* Directions
Retype the records exactly.

Data records:

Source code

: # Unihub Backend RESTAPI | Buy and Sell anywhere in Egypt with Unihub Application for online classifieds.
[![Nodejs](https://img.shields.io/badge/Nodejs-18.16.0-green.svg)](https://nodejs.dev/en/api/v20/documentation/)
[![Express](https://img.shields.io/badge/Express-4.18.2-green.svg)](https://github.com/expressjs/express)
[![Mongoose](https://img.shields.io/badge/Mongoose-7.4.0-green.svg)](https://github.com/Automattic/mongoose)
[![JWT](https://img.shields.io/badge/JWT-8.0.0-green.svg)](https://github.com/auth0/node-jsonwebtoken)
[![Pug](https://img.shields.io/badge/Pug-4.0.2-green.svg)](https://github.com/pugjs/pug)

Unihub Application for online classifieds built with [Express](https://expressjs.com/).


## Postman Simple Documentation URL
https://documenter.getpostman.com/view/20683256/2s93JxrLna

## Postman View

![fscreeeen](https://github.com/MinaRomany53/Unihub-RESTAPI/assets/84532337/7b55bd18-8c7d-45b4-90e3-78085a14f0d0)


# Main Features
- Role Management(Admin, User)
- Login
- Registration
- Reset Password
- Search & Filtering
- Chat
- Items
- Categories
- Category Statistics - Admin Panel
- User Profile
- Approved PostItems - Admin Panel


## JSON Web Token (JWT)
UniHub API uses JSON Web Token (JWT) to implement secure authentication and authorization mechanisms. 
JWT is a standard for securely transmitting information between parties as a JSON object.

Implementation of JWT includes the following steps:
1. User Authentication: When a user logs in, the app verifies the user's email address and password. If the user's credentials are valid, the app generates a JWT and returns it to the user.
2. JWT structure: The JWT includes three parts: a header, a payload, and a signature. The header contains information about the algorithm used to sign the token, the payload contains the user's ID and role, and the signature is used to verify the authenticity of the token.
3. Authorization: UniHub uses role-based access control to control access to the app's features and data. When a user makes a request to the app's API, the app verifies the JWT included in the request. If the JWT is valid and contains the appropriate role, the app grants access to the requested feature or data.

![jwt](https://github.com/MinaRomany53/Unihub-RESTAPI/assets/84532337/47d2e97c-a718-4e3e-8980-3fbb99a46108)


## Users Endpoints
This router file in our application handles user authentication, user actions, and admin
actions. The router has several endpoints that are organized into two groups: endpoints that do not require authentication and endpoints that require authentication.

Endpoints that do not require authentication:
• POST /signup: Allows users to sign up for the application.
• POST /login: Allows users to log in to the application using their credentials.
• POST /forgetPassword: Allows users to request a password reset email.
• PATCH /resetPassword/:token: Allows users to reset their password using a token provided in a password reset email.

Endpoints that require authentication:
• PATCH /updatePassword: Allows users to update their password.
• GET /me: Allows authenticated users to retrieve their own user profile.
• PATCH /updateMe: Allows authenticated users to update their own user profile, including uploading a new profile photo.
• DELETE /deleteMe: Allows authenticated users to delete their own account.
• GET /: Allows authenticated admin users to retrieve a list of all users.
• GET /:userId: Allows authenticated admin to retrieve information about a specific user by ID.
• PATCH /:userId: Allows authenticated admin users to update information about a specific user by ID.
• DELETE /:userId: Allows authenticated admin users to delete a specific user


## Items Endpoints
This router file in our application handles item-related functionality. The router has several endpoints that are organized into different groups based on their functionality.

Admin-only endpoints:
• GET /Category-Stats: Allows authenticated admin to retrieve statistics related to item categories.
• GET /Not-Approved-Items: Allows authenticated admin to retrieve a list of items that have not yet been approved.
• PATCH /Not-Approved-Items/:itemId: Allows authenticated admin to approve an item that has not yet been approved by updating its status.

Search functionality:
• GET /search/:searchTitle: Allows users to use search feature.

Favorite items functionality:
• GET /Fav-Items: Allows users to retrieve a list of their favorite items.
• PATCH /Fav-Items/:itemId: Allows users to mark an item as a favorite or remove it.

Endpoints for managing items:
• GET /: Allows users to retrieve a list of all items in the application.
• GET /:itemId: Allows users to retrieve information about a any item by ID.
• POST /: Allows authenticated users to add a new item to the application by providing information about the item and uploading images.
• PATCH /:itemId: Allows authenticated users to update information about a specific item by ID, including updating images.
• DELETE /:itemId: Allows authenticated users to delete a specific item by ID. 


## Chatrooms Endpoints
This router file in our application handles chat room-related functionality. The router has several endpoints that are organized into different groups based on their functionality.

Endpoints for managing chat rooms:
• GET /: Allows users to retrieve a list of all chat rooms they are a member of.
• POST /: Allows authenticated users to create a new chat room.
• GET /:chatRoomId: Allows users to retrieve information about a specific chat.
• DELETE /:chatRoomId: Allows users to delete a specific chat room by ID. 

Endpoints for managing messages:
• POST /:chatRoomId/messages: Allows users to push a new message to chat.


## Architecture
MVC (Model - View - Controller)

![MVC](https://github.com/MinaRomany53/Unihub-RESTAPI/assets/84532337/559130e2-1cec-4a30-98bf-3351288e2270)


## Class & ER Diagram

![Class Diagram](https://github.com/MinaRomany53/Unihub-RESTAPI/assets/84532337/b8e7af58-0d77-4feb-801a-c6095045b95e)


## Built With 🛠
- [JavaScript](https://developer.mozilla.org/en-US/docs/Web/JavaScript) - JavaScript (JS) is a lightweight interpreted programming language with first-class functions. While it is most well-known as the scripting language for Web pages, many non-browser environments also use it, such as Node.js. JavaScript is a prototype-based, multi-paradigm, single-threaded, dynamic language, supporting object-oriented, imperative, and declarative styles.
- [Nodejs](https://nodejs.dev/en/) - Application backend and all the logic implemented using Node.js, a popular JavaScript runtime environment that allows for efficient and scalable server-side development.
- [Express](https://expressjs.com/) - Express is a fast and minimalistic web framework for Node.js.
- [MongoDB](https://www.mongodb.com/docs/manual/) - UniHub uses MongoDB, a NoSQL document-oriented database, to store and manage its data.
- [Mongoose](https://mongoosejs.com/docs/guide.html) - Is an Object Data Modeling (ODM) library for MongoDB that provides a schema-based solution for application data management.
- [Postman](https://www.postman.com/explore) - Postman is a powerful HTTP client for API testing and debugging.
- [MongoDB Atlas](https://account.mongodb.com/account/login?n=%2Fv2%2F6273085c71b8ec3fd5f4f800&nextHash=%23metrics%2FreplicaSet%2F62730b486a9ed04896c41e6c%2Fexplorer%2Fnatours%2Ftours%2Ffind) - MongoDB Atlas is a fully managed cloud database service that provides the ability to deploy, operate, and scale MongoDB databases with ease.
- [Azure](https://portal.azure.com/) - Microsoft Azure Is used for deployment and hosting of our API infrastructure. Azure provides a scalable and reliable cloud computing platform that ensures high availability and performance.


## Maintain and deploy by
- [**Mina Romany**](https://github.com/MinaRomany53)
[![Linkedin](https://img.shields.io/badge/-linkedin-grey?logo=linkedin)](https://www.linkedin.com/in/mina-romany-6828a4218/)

* Result below
Source code

: # Unihub Backend RESTAPI | Buy and Sell anywhere in Egypt with Unihub Application for online classifieds.
[![Nodejs](https://img.shields.io/badge/Nodejs-18.16.0-green.svg)](https://nodejs.dev/en/api/v20/documentation/)
[![Express](https://img.shields.io/badge/Express-4.18.2-green.svg)](https://github.com/expressjs/express)
[![Mongoose](https://img.shields.io/badge/Mongoose-7.4.0-green.svg)](https://github.com/Automattic/mongoose)
[![JWT](https://img.shields.io/badge/JWT-8.0.0-green.svg)](https://github.com/auth0/node-jsonwebtoken)
[![Pug](https://img.shields.io/badge/Pug-4.0.2-green.svg)](https://github.com/pugjs/pug)

Unihub Application for online classifieds built with [Express](https://expressjs.com/).


## Postman Simple Documentation URL
https://documenter.getpostman.com/view/20683256/2s93JxrLna

## Postman View

![fscreeeen](https://github.com/MinaRomany53/Unihub-RESTAPI/assets/84532337/7b55bd18-8c7d-45b4-90e3-78085a14f0d0)


# Main Features
- Role Management(Admin, User)
- Login
- Registration
- Reset Password
- Search & Filtering
- Chat
- Items
- Categories
- Category Statistics - Admin Panel
- User Profile
- Approved PostItems - Admin Panel


## JSON Web Token (JWT)
UniHub API uses JSON Web Token (JWT) to implement secure authentication and authorization mechanisms. 
JWT is a standard for securely transmitting information between parties as a JSON object.

Implementation of JWT includes the following steps:
1. User Authentication: When a user logs in, the app verifies the user's email address and password. If the user's credentials are valid, the app generates a JWT and returns it to the user.
2. JWT structure: The JWT includes three parts: a header, a payload, and a signature. The header contains information about the algorithm used to sign the token, the payload contains the user's ID and role, and the signature is used to verify the authenticity of the token.
3. Authorization: UniHub uses role-based access control to control access to the app's features and data. When a user makes a request to the app's API, the app verifies the JWT included in the request. If the JWT is valid and contains the appropriate role, the app grants access to the requested feature or data.

![jwt](https://github.com/MinaRomany53/Unihub-RESTAPI/assets/84532337/47d2e97c-a718-4e3e-8980-3fbb99a46108)


## Users Endpoints
This router file in our application handles user authentication, user actions, and admin
actions. The router has several endpoints that are organized into two groups: endpoints that do not require authentication and endpoints that require authentication.

Endpoints that do not require authentication:
• POST /signup: Allows users to sign up for the application.
• POST /login: Allows users to log in to the application using their credentials.
• POST /forgetPassword: Allows users to request a password reset email.
• PATCH /resetPassword/:token: Allows users to reset their password using a token provided in a password reset email.

Endpoints that require authentication:
• PATCH /updatePassword: Allows users to update their password.
• GET /me: Allows authenticated users to retrieve their own user profile.
• PATCH /updateMe: Allows authenticated users to update their own user profile, including uploading a new profile photo.
• DELETE /deleteMe: Allows authenticated users to delete their own account.
• GET /: Allows authenticated admin users to retrieve a list of all users.
• GET /:userId: Allows authenticated admin to retrieve information about a specific user by ID.
• PATCH /:userId: Allows authenticated admin users to update information about a specific user by ID.
• DELETE /:userId: Allows authenticated admin users to delete a specific user


## Items Endpoints
This router file in our application handles item-related functionality. The router has several endpoints that are organized into different groups based on their functionality.

Admin-only endpoints:
• GET /Category-Stats: Allows authenticated admin to retrieve statistics related to item categories.
• GET /Not-Approved-Items: Allows authenticated admin to retrieve a list of items that have not yet been approved.
• PATCH /Not-Approved-Items/:itemId: Allows authenticated admin to approve an item that has not yet been approved by updating its status.

Search functionality:
• GET /search/:searchTitle: Allows users to use search feature.

Favorite items functionality:
• GET /Fav-Items: Allows users to retrieve a list of their favorite items.
• PATCH /Fav-Items/:itemId: Allows users to mark an item as a favorite or remove it.

Endpoints for managing items:
• GET /: Allows users to retrieve a list of all items in the application.
• GET /:itemId: Allows users to retrieve information about a any item by ID.
• POST /: Allows authenticated users to add a new item to the application by providing information about the item and uploading images.
• PATCH /:itemId: Allows authenticated users to update information about a specific item by ID, including updating images.
• DELETE /:itemId: Allows authenticated users to delete a specific item by ID. 


## Chatrooms Endpoints
This router file in our application handles chat room-related functionality. The router has several endpoints that are organized into different groups based on their functionality.

Endpoints for managing chat rooms:
• GET /: Allows users to retrieve a list of all chat rooms they are a member of.
• POST /: Allows authenticated users to create a new chat room.
• GET /:chatRoomId: Allows users to retrieve information about a specific chat.
• DELETE /:chatRoomId: Allows users to delete a specific chat room by ID. 

Endpoints for managing messages:
• POST /:chatRoomId/messages: Allows users to push a new message to chat.


## Architecture
MVC (Model - View - Controller)

![MVC](https://github.com/MinaRomany53/Unihub-RESTAPI/assets/84532337/559130e2-1cec-4a30-98bf-3351288e2270)


## Class & ER Diagram

![Class Diagram](https://github.com/MinaRomany53/Unihub-RESTAPI/assets/84532337/b8e7af58-0d77-4feb-801a-c6095045b95e)


## Built With 🛠
- [JavaScript](https://developer.mozilla.org/en-US/docs/Web/JavaScript) - JavaScript (JS) is a lightweight interpreted programming language with first-class functions. While it is most well-known as the scripting language for Web pages, many non-browser environments also use it, such as Node.js. JavaScript is a prototype-based, multi-paradigm, single-threaded, dynamic language, supporting object-oriented, imperative, and declarative styles.
- [Nodejs](https://nodejs.dev/en/) - Application backend and all the logic implemented using Node.js, a popular JavaScript runtime environment that allows for efficient and scalable server-side development.
- [Express](https://expressjs.com/) - Express is a fast and minimalistic web framework for Node.js.
- [MongoDB](https://www.mongodb.com/docs/manual/) - UniHub uses MongoDB, a NoSQL document-oriented database, to store and manage its data.
- [Mongoose](https://mongoosejs.com/docs/guide.html) - Is an Object Data Modeling (ODM) library for MongoDB that provides a schema-based solution for application data management.
- [Postman](https://www.postman.com/explore) - Postman is a powerful HTTP client for API testing and debugging.
- [MongoDB Atlas](https://account.mongodb.com/account/login?n=%2Fv2%2F6273085c71b8ec3fd5f4f800&nextHash=%23metrics%2FreplicaSet%2F62730b486a9ed04896c41e6c%2Fexplorer%2Fnatours%2Ftours%2Ffind) - MongoDB Atlas is a fully managed cloud database service that provides the ability to deploy, operate, and scale MongoDB databases with ease.
- [Azure](https://portal.azure.com/) - Microsoft Azure Is used for deployment and hosting of our API infrastructure. Azure provides a scalable and reliable cloud computing platform that ensures high availability and performance.


## Maintain and deploy by
- [**Mina Romany**](https://github.com/MinaRomany53)
[![Linkedin](https://img.shields.io/badge/-linkedin-grey?logo=linkedin)](https://www.linkedin.com/in/mina-romany-6828a4218/)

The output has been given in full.